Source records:
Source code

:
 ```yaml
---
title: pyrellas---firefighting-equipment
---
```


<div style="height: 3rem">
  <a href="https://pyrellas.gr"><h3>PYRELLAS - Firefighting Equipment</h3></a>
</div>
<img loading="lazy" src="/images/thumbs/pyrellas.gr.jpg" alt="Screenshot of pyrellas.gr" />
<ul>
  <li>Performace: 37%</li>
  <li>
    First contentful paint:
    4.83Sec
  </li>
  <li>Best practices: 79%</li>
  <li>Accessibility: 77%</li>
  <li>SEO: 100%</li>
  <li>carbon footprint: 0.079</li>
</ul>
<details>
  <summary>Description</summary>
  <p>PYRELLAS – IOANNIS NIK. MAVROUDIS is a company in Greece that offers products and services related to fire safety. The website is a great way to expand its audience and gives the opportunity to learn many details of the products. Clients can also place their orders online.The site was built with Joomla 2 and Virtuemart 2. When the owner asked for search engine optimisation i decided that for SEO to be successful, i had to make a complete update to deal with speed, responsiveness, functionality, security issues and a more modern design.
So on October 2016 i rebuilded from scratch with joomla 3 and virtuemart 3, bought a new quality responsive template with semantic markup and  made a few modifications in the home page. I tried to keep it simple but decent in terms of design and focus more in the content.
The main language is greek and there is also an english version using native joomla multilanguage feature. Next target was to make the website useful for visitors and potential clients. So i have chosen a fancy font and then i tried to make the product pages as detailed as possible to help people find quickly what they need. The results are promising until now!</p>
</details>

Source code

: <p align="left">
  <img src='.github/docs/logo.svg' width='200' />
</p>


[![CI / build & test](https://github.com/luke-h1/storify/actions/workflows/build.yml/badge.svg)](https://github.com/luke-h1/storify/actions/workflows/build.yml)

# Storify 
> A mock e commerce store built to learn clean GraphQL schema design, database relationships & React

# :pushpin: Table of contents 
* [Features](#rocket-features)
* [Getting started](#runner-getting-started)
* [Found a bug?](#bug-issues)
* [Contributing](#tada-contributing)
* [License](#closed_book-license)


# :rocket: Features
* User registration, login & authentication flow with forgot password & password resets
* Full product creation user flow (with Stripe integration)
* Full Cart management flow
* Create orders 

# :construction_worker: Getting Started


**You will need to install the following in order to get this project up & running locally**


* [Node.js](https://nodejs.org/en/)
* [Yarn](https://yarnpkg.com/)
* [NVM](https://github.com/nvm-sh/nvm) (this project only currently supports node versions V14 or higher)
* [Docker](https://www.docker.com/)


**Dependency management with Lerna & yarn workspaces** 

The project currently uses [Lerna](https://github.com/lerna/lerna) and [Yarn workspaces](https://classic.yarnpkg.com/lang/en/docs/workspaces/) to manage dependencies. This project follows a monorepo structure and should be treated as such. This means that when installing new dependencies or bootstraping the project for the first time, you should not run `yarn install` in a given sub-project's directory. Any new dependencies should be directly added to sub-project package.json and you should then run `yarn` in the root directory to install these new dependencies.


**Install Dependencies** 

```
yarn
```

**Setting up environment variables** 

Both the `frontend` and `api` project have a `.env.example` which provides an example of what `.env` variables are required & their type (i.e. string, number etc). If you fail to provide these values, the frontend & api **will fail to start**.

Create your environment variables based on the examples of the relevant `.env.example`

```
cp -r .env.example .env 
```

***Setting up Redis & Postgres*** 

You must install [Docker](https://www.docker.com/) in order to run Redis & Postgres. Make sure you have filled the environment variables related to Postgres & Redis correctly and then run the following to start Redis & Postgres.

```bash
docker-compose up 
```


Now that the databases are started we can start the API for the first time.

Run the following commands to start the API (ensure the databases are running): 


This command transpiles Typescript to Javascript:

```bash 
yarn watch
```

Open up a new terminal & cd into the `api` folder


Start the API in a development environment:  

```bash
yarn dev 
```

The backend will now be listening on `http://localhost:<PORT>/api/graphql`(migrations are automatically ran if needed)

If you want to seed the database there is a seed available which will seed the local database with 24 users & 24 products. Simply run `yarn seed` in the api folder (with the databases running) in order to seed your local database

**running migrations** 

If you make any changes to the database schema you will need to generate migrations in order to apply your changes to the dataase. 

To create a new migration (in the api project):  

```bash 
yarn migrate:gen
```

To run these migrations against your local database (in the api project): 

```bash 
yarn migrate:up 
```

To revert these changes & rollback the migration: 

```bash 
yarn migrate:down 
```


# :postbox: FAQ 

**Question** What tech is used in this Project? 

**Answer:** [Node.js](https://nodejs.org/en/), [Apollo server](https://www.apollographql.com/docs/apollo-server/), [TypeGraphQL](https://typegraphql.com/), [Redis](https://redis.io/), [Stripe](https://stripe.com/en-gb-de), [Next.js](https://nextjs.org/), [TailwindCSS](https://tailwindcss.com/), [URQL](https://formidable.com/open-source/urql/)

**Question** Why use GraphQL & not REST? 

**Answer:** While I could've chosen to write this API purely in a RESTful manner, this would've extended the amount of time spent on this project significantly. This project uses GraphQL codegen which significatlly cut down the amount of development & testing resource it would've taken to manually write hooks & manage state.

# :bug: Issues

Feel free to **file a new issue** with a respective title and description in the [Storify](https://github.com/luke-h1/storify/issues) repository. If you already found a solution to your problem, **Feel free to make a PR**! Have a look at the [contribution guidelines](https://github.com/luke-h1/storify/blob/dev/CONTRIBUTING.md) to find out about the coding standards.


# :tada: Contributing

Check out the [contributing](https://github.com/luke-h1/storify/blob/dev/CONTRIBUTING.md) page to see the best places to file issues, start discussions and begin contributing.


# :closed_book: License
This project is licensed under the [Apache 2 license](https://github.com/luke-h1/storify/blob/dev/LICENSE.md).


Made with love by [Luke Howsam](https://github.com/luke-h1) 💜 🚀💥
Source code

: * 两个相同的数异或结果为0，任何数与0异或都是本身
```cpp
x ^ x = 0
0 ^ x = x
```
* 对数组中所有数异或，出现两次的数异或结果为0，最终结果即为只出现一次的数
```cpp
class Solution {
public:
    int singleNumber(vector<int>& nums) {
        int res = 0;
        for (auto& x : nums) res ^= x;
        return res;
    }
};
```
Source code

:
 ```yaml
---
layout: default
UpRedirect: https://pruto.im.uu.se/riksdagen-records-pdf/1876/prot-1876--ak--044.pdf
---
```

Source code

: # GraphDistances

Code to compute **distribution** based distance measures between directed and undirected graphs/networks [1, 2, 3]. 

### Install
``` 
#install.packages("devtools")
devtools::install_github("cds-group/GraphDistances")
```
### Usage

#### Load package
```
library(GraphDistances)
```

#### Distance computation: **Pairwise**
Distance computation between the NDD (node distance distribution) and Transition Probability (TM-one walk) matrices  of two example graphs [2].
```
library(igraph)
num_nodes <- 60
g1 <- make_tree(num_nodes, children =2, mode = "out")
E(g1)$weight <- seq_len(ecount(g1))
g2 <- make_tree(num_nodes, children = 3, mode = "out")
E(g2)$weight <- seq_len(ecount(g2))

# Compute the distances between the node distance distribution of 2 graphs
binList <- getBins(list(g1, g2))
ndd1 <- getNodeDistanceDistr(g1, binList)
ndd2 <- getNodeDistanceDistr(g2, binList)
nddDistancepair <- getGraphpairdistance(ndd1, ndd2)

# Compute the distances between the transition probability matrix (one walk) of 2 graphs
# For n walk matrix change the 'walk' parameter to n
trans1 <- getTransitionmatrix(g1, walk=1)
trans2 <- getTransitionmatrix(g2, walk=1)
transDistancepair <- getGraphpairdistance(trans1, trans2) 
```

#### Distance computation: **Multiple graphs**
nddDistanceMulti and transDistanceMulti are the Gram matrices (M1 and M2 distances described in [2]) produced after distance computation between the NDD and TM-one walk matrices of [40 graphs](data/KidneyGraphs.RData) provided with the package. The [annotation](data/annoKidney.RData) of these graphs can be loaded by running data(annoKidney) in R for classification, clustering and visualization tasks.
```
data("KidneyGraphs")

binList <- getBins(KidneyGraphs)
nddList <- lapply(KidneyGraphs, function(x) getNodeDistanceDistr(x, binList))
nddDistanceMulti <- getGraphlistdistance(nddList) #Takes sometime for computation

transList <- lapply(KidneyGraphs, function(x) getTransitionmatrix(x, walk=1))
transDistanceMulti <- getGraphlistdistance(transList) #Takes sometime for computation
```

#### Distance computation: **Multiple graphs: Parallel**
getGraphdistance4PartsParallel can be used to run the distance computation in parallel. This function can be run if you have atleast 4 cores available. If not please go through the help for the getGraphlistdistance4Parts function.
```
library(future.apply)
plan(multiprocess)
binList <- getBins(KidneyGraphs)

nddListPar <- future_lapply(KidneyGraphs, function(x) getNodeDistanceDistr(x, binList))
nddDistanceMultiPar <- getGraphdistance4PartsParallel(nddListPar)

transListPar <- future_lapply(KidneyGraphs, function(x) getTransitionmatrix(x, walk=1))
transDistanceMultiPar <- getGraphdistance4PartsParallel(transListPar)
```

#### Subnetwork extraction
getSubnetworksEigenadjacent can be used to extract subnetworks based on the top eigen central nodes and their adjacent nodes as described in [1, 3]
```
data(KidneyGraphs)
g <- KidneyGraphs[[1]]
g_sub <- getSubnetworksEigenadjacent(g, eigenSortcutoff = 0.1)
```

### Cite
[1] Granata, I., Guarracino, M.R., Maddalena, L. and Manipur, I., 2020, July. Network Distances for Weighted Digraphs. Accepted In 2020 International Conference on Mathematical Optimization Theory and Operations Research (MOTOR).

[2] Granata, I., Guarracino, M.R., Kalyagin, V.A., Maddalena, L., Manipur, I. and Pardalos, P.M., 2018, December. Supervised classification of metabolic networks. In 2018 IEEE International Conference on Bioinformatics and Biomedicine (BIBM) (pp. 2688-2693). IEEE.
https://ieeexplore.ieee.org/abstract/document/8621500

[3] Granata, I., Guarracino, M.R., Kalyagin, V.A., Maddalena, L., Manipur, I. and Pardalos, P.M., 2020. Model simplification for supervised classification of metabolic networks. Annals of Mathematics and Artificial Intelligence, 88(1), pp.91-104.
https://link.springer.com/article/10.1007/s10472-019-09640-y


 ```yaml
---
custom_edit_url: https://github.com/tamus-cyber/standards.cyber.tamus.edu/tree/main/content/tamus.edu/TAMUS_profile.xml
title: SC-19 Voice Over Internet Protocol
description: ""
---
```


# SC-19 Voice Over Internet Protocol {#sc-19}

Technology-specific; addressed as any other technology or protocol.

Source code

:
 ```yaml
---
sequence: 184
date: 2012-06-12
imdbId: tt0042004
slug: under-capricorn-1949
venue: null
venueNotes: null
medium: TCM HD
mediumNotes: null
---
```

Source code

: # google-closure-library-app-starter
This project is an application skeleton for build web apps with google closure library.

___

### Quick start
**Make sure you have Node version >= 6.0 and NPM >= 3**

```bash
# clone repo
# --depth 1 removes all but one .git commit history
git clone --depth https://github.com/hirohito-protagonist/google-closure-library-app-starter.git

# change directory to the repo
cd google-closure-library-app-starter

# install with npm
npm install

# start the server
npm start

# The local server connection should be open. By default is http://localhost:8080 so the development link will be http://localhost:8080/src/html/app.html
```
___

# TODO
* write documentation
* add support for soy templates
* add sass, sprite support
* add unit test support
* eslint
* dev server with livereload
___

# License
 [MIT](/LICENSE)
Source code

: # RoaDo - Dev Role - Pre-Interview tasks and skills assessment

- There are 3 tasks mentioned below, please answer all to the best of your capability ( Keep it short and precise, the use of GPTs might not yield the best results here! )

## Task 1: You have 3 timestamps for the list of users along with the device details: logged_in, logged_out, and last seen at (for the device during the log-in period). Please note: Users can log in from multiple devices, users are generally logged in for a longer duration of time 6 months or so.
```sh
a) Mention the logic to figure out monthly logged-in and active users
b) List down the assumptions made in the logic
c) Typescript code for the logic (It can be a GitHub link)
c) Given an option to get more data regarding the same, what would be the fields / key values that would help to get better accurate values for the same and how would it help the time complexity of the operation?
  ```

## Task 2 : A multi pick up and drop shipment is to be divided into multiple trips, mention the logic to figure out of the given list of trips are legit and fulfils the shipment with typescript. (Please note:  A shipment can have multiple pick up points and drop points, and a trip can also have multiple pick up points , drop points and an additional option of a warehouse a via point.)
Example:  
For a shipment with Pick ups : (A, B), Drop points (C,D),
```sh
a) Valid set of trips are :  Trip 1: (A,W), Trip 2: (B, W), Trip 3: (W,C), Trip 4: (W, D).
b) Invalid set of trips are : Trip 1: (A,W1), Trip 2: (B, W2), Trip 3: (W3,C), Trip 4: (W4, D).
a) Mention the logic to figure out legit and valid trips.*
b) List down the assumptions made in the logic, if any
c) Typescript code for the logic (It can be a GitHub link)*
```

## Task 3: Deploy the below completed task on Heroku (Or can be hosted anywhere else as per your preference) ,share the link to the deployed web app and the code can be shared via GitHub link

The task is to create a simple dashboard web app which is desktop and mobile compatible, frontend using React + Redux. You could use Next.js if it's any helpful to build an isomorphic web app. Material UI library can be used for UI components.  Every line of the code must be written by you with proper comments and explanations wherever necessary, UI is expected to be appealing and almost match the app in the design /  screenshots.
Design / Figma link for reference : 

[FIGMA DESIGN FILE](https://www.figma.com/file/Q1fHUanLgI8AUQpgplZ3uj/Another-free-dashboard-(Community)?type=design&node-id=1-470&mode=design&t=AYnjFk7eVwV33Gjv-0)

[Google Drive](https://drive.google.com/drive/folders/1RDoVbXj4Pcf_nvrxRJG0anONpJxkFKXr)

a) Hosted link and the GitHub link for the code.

TASK DESCRIPTION >> If a line in the records contains the word "getSubnetworksEigenadjacent", copy it.

SOLUTION FOR THIS EXERCISE >>
getSubnetworksEigenadjacent can be used to extract subnetworks based on the top eigen central nodes and their adjacent nodes as described in [1, 3]
g_sub <- getSubnetworksEigenadjacent(g, eigenSortcutoff = 0.1)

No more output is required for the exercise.